• **Assignment**:
Look through the records below, and copy out every line that holds the string "sudo".

• **Saved entries**:

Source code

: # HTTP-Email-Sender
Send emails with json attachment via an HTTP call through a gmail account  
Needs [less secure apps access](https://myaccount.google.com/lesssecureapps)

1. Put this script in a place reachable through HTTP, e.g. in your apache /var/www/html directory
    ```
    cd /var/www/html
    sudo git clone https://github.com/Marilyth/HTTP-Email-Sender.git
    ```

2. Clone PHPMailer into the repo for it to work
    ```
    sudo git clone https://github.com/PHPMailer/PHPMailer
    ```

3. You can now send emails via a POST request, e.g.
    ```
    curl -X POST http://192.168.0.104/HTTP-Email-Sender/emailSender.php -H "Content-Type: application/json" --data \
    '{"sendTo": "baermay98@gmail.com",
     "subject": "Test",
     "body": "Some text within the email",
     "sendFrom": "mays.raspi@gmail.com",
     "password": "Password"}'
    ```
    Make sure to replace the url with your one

• **Response area**:
    sudo git clone https://github.com/Marilyth/HTTP-Email-Sender.git
    sudo git clone https://github.com/PHPMailer/PHPMailer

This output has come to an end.